Cirrhosis
A chronic hepatic disease, cirrhosis is characterized by diffuse destruction and fibrotic regeneration of hepatic cells. As necrotic tissue yields to fibrosis, this disease alters liver structure and normal vasculature, impairs blood and lymph flow, and ultimately causes hepatic insufficiency.
Cirrhosis is the 11th most common cause of death in the United States and is most common among people ages 45 to 75. Most cases are a result of alcoholism, but toxins, biliary destruction, hepatitis, and a number of metabolic conditions may stimulate the destruction process.
Causes
There are several types of cirrhosis that vary with the etiology:
Laënnec’s or micronodular cirrhosis (alcohol or portal cirrhosis) stems from chronic alcoholism and malnutrition.
Postnecrotic or macronodular cirrhosis, which is usually a complication of viral hepatitis, may also occur after exposure to such liver toxins as arsenic, carbon tetrachloride, and phosphorus.
Biliary cirrhosis results from prolonged biliary tract obstruction or inflammation.
Idiopathic cirrhosis, which some patients develop, has no known cause.
Complications
Depending on the amount of liver damage, cirrhosis can lead to such complications as portal hypertension, bleeding esophageal varices, cardiomyopathy, GI ulcers, hepatic encephalopathy, hepatorenal syndrome, and death. (See What happens in portal hypertension, page 188.)
Life-threatening complications
What happens in portal hypertension
Portal hypertension—elevated pressure in the portal vein—occurs when blood flow meets increased resistance from fibrotic tissue that has developed as a result of diffuse destruction of hepatic cells. The disorder, a common result of cirrhosis, may also stem from mechanical obstruction and occlusion of the hepatic veins (Budd- Chiari syndrome).
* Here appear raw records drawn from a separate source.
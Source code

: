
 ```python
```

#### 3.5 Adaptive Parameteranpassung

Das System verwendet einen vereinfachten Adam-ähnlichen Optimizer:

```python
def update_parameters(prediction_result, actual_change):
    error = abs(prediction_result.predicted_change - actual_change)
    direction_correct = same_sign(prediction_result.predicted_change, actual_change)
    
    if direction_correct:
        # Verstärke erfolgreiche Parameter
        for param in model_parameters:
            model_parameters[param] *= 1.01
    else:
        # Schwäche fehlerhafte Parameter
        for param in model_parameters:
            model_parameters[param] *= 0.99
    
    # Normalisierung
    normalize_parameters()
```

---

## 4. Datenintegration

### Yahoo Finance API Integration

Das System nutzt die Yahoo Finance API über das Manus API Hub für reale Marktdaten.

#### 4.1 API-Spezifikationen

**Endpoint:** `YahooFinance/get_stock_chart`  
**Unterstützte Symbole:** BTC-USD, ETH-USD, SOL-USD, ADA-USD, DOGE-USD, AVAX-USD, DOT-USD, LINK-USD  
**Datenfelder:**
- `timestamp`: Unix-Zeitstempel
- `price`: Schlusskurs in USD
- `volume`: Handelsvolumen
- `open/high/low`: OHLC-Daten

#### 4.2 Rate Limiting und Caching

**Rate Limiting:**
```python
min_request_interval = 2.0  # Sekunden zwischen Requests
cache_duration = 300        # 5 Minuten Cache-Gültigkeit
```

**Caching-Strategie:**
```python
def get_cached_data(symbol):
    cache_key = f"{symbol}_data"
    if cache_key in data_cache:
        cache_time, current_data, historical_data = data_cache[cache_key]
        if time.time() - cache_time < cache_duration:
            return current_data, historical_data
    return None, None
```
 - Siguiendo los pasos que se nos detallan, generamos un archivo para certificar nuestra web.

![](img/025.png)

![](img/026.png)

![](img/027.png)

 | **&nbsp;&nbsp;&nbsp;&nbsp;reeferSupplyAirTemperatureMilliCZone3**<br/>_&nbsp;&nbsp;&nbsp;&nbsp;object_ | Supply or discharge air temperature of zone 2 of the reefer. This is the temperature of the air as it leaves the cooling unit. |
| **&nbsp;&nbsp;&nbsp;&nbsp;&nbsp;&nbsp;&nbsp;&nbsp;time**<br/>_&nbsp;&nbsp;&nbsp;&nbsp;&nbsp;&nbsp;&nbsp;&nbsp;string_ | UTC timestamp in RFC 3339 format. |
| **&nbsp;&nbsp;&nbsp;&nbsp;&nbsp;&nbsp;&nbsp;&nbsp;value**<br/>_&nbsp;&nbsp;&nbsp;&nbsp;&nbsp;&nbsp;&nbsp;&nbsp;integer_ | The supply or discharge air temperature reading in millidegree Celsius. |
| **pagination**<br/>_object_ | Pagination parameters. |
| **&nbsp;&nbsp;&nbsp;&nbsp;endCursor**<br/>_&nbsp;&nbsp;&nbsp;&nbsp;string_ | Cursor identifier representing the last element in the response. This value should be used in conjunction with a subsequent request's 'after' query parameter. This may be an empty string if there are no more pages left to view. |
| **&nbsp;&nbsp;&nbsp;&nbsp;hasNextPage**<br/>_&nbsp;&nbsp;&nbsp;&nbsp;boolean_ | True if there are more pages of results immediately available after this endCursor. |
As pressure in the portal vein rises, blood backs up into the spleen and flows through collateral channels to the venous system, bypassing the liver. Consequently, portal hypertension produces dilated tortuous collateral veins in the submucosa of the lower esophagus, known as esophageal varices.
Bleeding esophageal varices
In many patients, the first sign of portal hypertension is bleeding from esophageal varices. Esophageal varices commonly cause massive hematemesis that can quickly result in hemorrhage and hypovolemic shock. If the bleeding doesn’t stop, the patient will die.
Emergency interventions
If you suspect bleeding esophageal varices in a patient, follow these steps:
While you stay with the patient, send someone to notify the patient’s physician.
Monitor the patient’s vital signs continuously for signs of hypovolemic shock.
Prepare to administer vasopressin, 0.2 to 0.4 units/minute I.V., to reduce portal venous pressure.
Institute measures to alleviate hypovolemic shock, such as infusing blood or a crystalloid or colloid volume expander, as indicated.
Assist with gastric intubation and esophageal balloon tamponade.
Transfer the patient to the intensive care unit.
If the patient continues to bleed or rebleeds, prepare to assist with sclerotherapy.
If the patient still continues to bleed, prepare to send him to the operating room for a portal systemic shunt insertion.
Assessment
Signs and symptoms are similar for all types, regardless of the cause. However, clinical manifestations vary depending on when in the course of the disease the patient seeks treatment.